|Dimensions||1525μm x 1525μm|
Broadband wireless channels often show sparse impulse responses and the theory of compressed sensing (CS) allows to exploit this sparsity. In the case of the upcoming LTE standard, CS improves the quality of the channel estimation compared to least-squares estimation.
The goal of this semester thesis was to implement part of the orthogonal matching pursuit (OMP) algorithm for sparse channel estimation. OMP belongs to the class of greedy algorithms, which approximate the ideal solution of the sparse reconstruction problem by iterative processing. OMP extends the more simple matching pursuit algorithm by a least squares optimization step. This additional step leads to better performance and convergence with fewer iterations, which means that not more than one iteration per non-zero component of the sampled impulse response must be performed.

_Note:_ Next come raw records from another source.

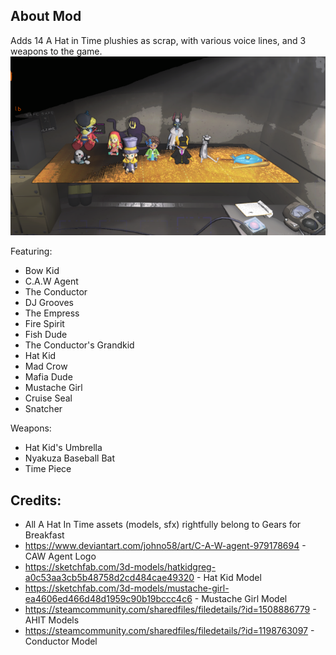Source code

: ## About Mod
Adds 14 A Hat in Time plushies as scrap, with various voice lines, and 3 weapons to the game. 
![Plushie Family](https://raw.githubusercontent.com/legovader09/AHIT-Plushies/main/GitHub/plushies.webp "Plushies")

Featuring:
- Bow Kid
- C.A.W Agent
- The Conductor
- DJ Grooves
- The Empress
- Fire Spirit
- Fish Dude
- The Conductor's Grandkid
- Hat Kid
- Mad Crow
- Mafia Dude
- Mustache Girl
- Cruise Seal
- Snatcher

Weapons: 
- Hat Kid's Umbrella
- Nyakuza Baseball Bat
- Time Piece

## Credits:
- All A Hat In Time assets (models, sfx) rightfully belong to Gears for Breakfast
- https://www.deviantart.com/johno58/art/C-A-W-agent-979178694 - CAW Agent Logo
- https://sketchfab.com/3d-models/hatkidgreg-a0c53aa3cb5b48758d2cd484cae49320 - Hat Kid Model
- https://sketchfab.com/3d-models/mustache-girl-ea4606ed466d48d1959c90b19bccc4c6 - Mustache Girl Model
- https://steamcommunity.com/sharedfiles/filedetails/?id=1508886779 - AHIT Models
- https://steamcommunity.com/sharedfiles/filedetails/?id=1198763097 - Conductor Model
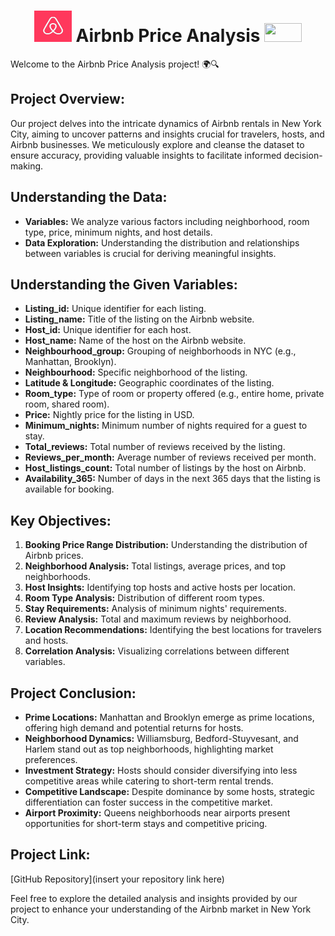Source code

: <h1 align="center">  <img src="airbnb/download.jpeg" width="60" height="50"/> </a>   Airbnb Price Analysis <a  target="_blank"> <img src="IMDb photos/excel-avancado-1.jpg"  width="60" height="30"/> </a> </h1>

Welcome to the Airbnb Price Analysis project! 🌍🔍

## Project Overview:
Our project delves into the intricate dynamics of Airbnb rentals in New York City, aiming to uncover patterns and insights crucial for travelers, hosts, and Airbnb businesses. We meticulously explore and cleanse the dataset to ensure accuracy, providing valuable insights to facilitate informed decision-making.

## Understanding the Data:
- **Variables:** We analyze various factors including neighborhood, room type, price, minimum nights, and host details.
- **Data Exploration:** Understanding the distribution and relationships between variables is crucial for deriving meaningful insights.

## Understanding the Given Variables:
- **Listing_id:** Unique identifier for each listing.
- **Listing_name:** Title of the listing on the Airbnb website.
- **Host_id:** Unique identifier for each host.
- **Host_name:** Name of the host on the Airbnb website.
- **Neighbourhood_group:** Grouping of neighborhoods in NYC (e.g., Manhattan, Brooklyn).
- **Neighbourhood:** Specific neighborhood of the listing.
- **Latitude & Longitude:** Geographic coordinates of the listing.
- **Room_type:** Type of room or property offered (e.g., entire home, private room, shared room).
- **Price:** Nightly price for the listing in USD.
- **Minimum_nights:** Minimum number of nights required for a guest to stay.
- **Total_reviews:** Total number of reviews received by the listing.
- **Reviews_per_month:** Average number of reviews received per month.
- **Host_listings_count:** Total number of listings by the host on Airbnb.
- **Availability_365:** Number of days in the next 365 days that the listing is available for booking.
## Key Objectives:
1. **Booking Price Range Distribution:** Understanding the distribution of Airbnb prices.
2. **Neighborhood Analysis:** Total listings, average prices, and top neighborhoods.
3. **Host Insights:** Identifying top hosts and active hosts per location.
4. **Room Type Analysis:** Distribution of different room types.
5. **Stay Requirements:** Analysis of minimum nights' requirements.
6. **Review Analysis:** Total and maximum reviews by neighborhood.
7. **Location Recommendations:** Identifying the best locations for travelers and hosts.
8. **Correlation Analysis:** Visualizing correlations between different variables.

## Project Conclusion:
- **Prime Locations:** Manhattan and Brooklyn emerge as prime locations, offering high demand and potential returns for hosts.
- **Neighborhood Dynamics:** Williamsburg, Bedford-Stuyvesant, and Harlem stand out as top neighborhoods, highlighting market preferences.
- **Investment Strategy:** Hosts should consider diversifying into less competitive areas while catering to short-term rental trends.
- **Competitive Landscape:** Despite dominance by some hosts, strategic differentiation can foster success in the competitive market.
- **Airport Proximity:** Queens neighborhoods near airports present opportunities for short-term stays and competitive pricing.

## Project Link:
[GitHub Repository](insert your repository link here)

Feel free to explore the detailed analysis and insights provided by our project to enhance your understanding of the Airbnb market in New York City.
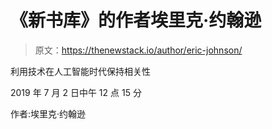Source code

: # 《新书库》的作者埃里克·约翰逊

> 原文：<https://thenewstack.io/author/eric-johnson/>

利用技术在人工智能时代保持相关性

2019 年 7 月 2 日中午 12 点 15 分

作者:埃里克·约翰逊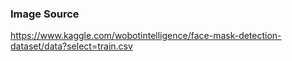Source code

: ### Image Source
https://www.kaggle.com/wobotintelligence/face-mask-detection-dataset/data?select=train.csv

The modified Gram-Schmidt algorithm was found to be the most efficient candidate to perform the necessary QR decomposition. The Gram-Schmidt QR decomposition allows to solve the least squares problem for very tall matrices (this implementation works for matrix dimensions of up to 200x10, which covers 10 MHz LTE channels with up to 10 reflections). The least squares minimization implemented in this work, combined with the functionality of the gradient pursuit implementation from another semester thesis, will result in a full OMP implementation.